---- Material provided
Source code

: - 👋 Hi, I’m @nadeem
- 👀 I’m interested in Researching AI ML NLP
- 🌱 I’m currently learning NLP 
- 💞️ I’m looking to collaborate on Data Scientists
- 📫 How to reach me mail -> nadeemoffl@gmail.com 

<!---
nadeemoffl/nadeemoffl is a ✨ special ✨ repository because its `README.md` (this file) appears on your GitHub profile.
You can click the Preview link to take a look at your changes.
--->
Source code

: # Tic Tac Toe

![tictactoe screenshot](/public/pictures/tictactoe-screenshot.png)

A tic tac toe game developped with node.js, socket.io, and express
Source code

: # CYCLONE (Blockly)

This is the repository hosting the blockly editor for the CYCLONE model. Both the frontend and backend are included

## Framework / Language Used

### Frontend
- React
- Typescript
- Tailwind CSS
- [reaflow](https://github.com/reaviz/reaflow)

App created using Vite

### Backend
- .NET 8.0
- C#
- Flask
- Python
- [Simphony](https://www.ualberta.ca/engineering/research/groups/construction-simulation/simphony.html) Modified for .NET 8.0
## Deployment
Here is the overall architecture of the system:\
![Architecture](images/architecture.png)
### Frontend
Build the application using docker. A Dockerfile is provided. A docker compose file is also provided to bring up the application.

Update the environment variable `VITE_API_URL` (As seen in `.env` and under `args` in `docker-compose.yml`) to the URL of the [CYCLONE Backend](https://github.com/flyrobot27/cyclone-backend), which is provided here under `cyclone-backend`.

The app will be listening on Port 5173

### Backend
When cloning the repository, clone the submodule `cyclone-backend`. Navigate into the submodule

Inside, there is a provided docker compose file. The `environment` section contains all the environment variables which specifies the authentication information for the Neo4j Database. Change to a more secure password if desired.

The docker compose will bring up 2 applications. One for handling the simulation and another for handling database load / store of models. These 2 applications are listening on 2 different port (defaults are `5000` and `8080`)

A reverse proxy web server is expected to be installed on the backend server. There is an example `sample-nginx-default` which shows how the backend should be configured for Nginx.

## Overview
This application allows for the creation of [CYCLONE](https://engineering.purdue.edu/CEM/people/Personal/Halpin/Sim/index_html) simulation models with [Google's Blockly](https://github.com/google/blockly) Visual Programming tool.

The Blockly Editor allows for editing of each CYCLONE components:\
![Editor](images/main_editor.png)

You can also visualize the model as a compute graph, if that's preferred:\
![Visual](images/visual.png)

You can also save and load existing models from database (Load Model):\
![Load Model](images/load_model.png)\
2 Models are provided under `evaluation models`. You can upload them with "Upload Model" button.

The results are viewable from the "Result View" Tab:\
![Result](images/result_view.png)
--------
Work item:
Set the entries above down again, each one exactly as written.

Exercise solution:
Source code

: - 👋 Hi, I’m @nadeem
- 👀 I’m interested in Researching AI ML NLP
- 🌱 I’m currently learning NLP 
- 💞️ I’m looking to collaborate on Data Scientists
- 📫 How to reach me mail -> nadeemoffl@gmail.com 

<!---
nadeemoffl/nadeemoffl is a ✨ special ✨ repository because its `README.md` (this file) appears on your GitHub profile.
You can click the Preview link to take a look at your changes.
--->
Source code

: # Tic Tac Toe

![tictactoe screenshot](/public/pictures/tictactoe-screenshot.png)

A tic tac toe game developped with node.js, socket.io, and express
Source code

: # CYCLONE (Blockly)

This is the repository hosting the blockly editor for the CYCLONE model. Both the frontend and backend are included

## Framework / Language Used

### Frontend
- React
- Typescript
- Tailwind CSS
- [reaflow](https://github.com/reaviz/reaflow)

App created using Vite

### Backend
- .NET 8.0
- C#
- Flask
- Python
- [Simphony](https://www.ualberta.ca/engineering/research/groups/construction-simulation/simphony.html) Modified for .NET 8.0
## Deployment
Here is the overall architecture of the system:\
![Architecture](images/architecture.png)
### Frontend
Build the application using docker. A Dockerfile is provided. A docker compose file is also provided to bring up the application.

Update the environment variable `VITE_API_URL` (As seen in `.env` and under `args` in `docker-compose.yml`) to the URL of the [CYCLONE Backend](https://github.com/flyrobot27/cyclone-backend), which is provided here under `cyclone-backend`.

The app will be listening on Port 5173

### Backend
When cloning the repository, clone the submodule `cyclone-backend`. Navigate into the submodule

Inside, there is a provided docker compose file. The `environment` section contains all the environment variables which specifies the authentication information for the Neo4j Database. Change to a more secure password if desired.

The docker compose will bring up 2 applications. One for handling the simulation and another for handling database load / store of models. These 2 applications are listening on 2 different port (defaults are `5000` and `8080`)

A reverse proxy web server is expected to be installed on the backend server. There is an example `sample-nginx-default` which shows how the backend should be configured for Nginx.

## Overview
This application allows for the creation of [CYCLONE](https://engineering.purdue.edu/CEM/people/Personal/Halpin/Sim/index_html) simulation models with [Google's Blockly](https://github.com/google/blockly) Visual Programming tool.

The Blockly Editor allows for editing of each CYCLONE components:\
![Editor](images/main_editor.png)

You can also visualize the model as a compute graph, if that's preferred:\
![Visual](images/visual.png)

You can also save and load existing models from database (Load Model):\
![Load Model](images/load_model.png)\
2 Models are provided under `evaluation models`. You can upload them with "Upload Model" button.

The results are viewable from the "Result View" Tab:\
![Result](images/result_view.png)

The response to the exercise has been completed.